En el proceso descrito de abandono paulatino del temor a Dios, secularización de las costumbres y ascenso imparable del poder de las monarquías, surgió el Estado. Lo que en principio fue la maquinaria al servicio del gobierno, acabó convirtiéndose en una idea que por sí misma acabó engullendo e incorporando tanto la política como el Derecho e incluso la moral. Desde el primer momento también estableció una fuerte tensión con la Iglesia, de la que ha sido cómplice y colaborador en lo mundano, y progresivamente, competidor en lo estrictamente espiritual. La sociedad contemporánea ha sustituido al Dios trascendente por un Dios mundano: el Estado.

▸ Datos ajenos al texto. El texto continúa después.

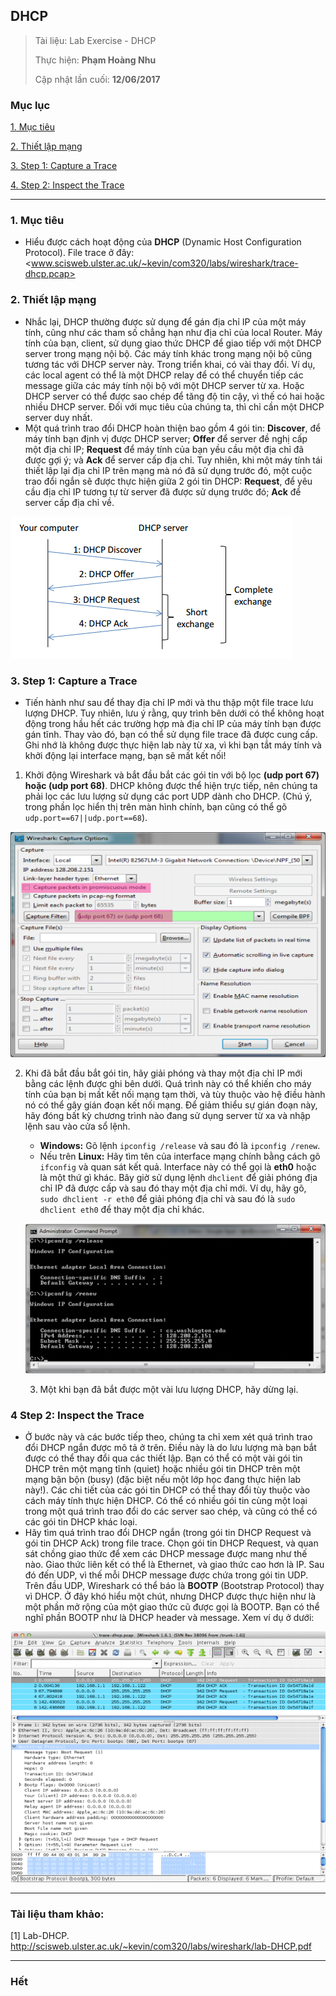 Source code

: ## DHCP

> Tài liệu: Lab Exercise - DHCP
> 
> Thực hiện: **Phạm Hoàng Nhu**
> 
> Cập nhật lần cuối: **12/06/2017**

### Mục lục

[1. Mục tiêu](#muctieu)

[2. Thiết lập mạng](#thietlapmang)

[3. Step 1: Capture a Trace](#step1)

[4. Step 2: Inspect the Trace](#step2)

---


<a name="muctieu"></a>
### 1. Mục tiêu
* Hiểu được cách hoạt động của **DHCP** (Dynamic Host Configuration Protocol). File trace ở đây:
<www.scisweb.ulster.ac.uk/~kevin/com320/labs/wireshark/trace-dhcp.pcap>

<a name="thietlapmang"></a>
### 2. Thiết lập mạng
* Nhắc lại, DHCP thường được sử dụng để gán địa chỉ IP của một máy tính, cũng như các tham số chẳng hạn như địa chỉ của local Router. Máy tính của bạn, client, sử dụng giao thức DHCP để giao tiếp với một DHCP server trong mạng nội bộ. Các máy tính khác trong mạng nội bộ cũng tương tác với DHCP server này. Trong triển khai, có vài thay đổi. Ví dụ, các local agent có thể là một DHCP relay để có thể chuyển tiếp các message giữa các máy tính nội bộ với một DHCP server từ xa. Hoặc DHCP server có thể được sao chép để tăng độ tin cậy, vì thế có hai hoặc nhiều DHCP server. Đối với mục tiêu của chúng ta, thì chỉ cần một DHCP server duy nhất.
* Một quá trình trao đổi DHCP hoàn thiện bao gồm 4 gói tin: **Discover**, để máy tính bạn định vị được DHCP server; **Offer** để server đề nghị cấp một địa chỉ IP; **Request** để máy tính của bạn yều cầu một địa chỉ đã được gợi ý; và **Ack** để server cấp địa chỉ. Tuy nhiên, khi một máy tính tái thiết lập lại địa chỉ IP trên mạng mà nó đã sử dụng trước đó, một cuộc trao đổi ngắn sẽ được thực hiện giữa 2 gói tin DHCP: **Request**, để yêu cầu địa chỉ IP tương tự từ server đã được sử dụng trước đó; **Ack** để server cấp địa chỉ về.

![dhcp-exchange](https://github.com/nhuhp/network_research/blob/master/Task03_COM320_Computer_Network/Week03/img/dhcp-exchange.png)

<a name="step1"></a>
### 3. Step 1: Capture a Trace
* Tiến hành như sau để thay địa chỉ IP mới và thu thập một file trace lưu lượng DHCP. Tuy nhiên, lưu ý rằng, quy trình bên dưới có thể không hoạt động trong hầu hết các trường hợp mà địa chỉ IP của máy tính bạn được gán tĩnh. Thay vào đó, bạn có thể sử dụng file trace đã được cung cấp. Ghi nhớ là không được thực hiện lab này từ xa, vì khi bạn tắt máy tính và khởi động lại interface mạng, bạn sẽ mất kết nối!
1. Khởi động Wireshark và bắt đầu bắt các gói tin với bộ lọc **(udp port 67) hoặc (udp port 68)**. DHCP không được thể hiện trực tiếp, nên chúng ta phải lọc các lưu lượng sử dụng các port UDP dành cho DHCP. (Chú ý, trong phần lọc hiển thị trên màn hình chính, bạn cũng có thể gõ `udp.port==67||udp.port==68`).

![capture-option](https://github.com/nhuhp/network_research/blob/master/Task03_COM320_Computer_Network/Week03/img/capture-option.png)

2. Khi đã bắt đầu bắt gói tin, hãy giải phóng và thay một địa chỉ IP mới bằng các lệnh được ghi bên dưới. Quá trình này có thể khiến cho máy tính của bạn bị mất kết nối mạng tạm thời, và tùy thuộc vào hệ điều hành nó có thể gây gián đoạn kết nối mạng. Để giảm thiểu sự gián đoạn này, hãy đóng bất kỳ chương trình nào đang sử dụng server từ xa và nhập lệnh sau vào cửa sổ lệnh.
	- **Windows:** Gõ lệnh `ipconfig /release` và sau đó là `ipconfig /renew`.
	- Nếu trên **Linux:** Hãy tìm tên của interface mạng chính bằng cách gõ `ifconfig` và quan sát kết quả. Interface này có thể gọi là **eth0** hoặc là một thứ gì khác. Bây giờ sử dụng lệnh `dhclient` để giải phóng địa chỉ IP đã được cấp và sau đó thay một địa chỉ mới. Ví dụ, hãy gõ, `sudo dhclient -r eth0` để giải phóng địa chỉ và sau đó là `sudo dhclient eth0` để thay một địa chỉ khác.
	
	![ipconfig](https://github.com/nhuhp/network_research/blob/master/Task03_COM320_Computer_Network/Week03/img/ipconfig.png)
	
	3. Một khi bạn đã bắt được một vài lưu lượng DHCP, hãy dừng lại.

<a name="step2"></a>	
### 4 Step 2: Inspect the Trace
* Ở bước này và các bước tiếp theo, chúng ta chỉ xem xét quá trình trao đổi DHCP ngắn được mô tả ở trên. Điều này là do lưu lượng mà bạn bắt được có thể thay đổi qua các thiết lập. Bạn có thể có một vài gói tin DHCP trên một mạng tĩnh (quiet) hoặc nhiều gói tin DHCP trên một mạng bận bộn (busy) (đặc biệt nếu một lớp học đang thực hiện lab này!). Các chi tiết của các gói tin DHCP có thể thay đổi tùy thuộc vào cách máy tính thực hiện DHCP. Có thể có nhiều gói tin cùng một loại trong một quá trình trao đổi do các server sao chép, và cũng có thể có các gói tin DHCP khác loại.
* Hãy tìm quá trình trao đổi DHCP ngắn (trong gói tin DHCP Request và gói tin DHCP Ack) trong file trace. Chọn gói tin DHCP Request, và quan sát chồng giao thức để xem các DHCP message được mang như thế nào. Giao thức liên kết có thể là Ethernet, và giao thức cao hơn là IP. Sau đó đến UDP, vì thế mỗi DHCP message được chứa trong gói tin UDP. Trên đầu UDP, Wireshark có thể báo là **BOOTP** (Bootstrap Protocol) thay vì DHCP. Ở đây khó hiểu một chút, nhưng DHCP được thực hiện như là một phần mở rộng của một giao thức cũ được gọi là BOOTP. Bạn có thể nghĩ phần BOOTP như là DHCP header và message. Xem ví dụ ở dưới:

![bootstrap](https://github.com/nhuhp/network_research/blob/master/Task03_COM320_Computer_Network/Week03/img/bootstrap.png)
	
---

### Tài liệu tham khảo:

[1] Lab-DHCP. http://scisweb.ulster.ac.uk/~kevin/com320/labs/wireshark/lab-DHCP.pdf

---

### Hết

Los que ahora se sorprenden y critican la liturgia de la Iglesia, su ostentación, la formalidad de sus actos, e incluso la relevancia mediática de la elección de su nuevo líder, olvidan en su mayoría que esas mismas características forman parte del día a día en la vida política de cualquiera de los países en los que se divide nuestro mundo. La fe trascendente ha sido sustituida por las distintas formas de socialismo, con sus dogmas, su doctrina y su corrección de pensamiento. El Estado es un Dios en cuya naturaleza está el poder redistributivo y tuitivo, que no siempre saben ejercer quienes lo controlan de manera temporal. De ahí que los movimientos y revoluciones nunca traten de limitar el poder, sino de derribar gobiernos puntuales o regímenes que consideran inadecuados para la función que la doctrina socialista atribuye sin discusión al Estado.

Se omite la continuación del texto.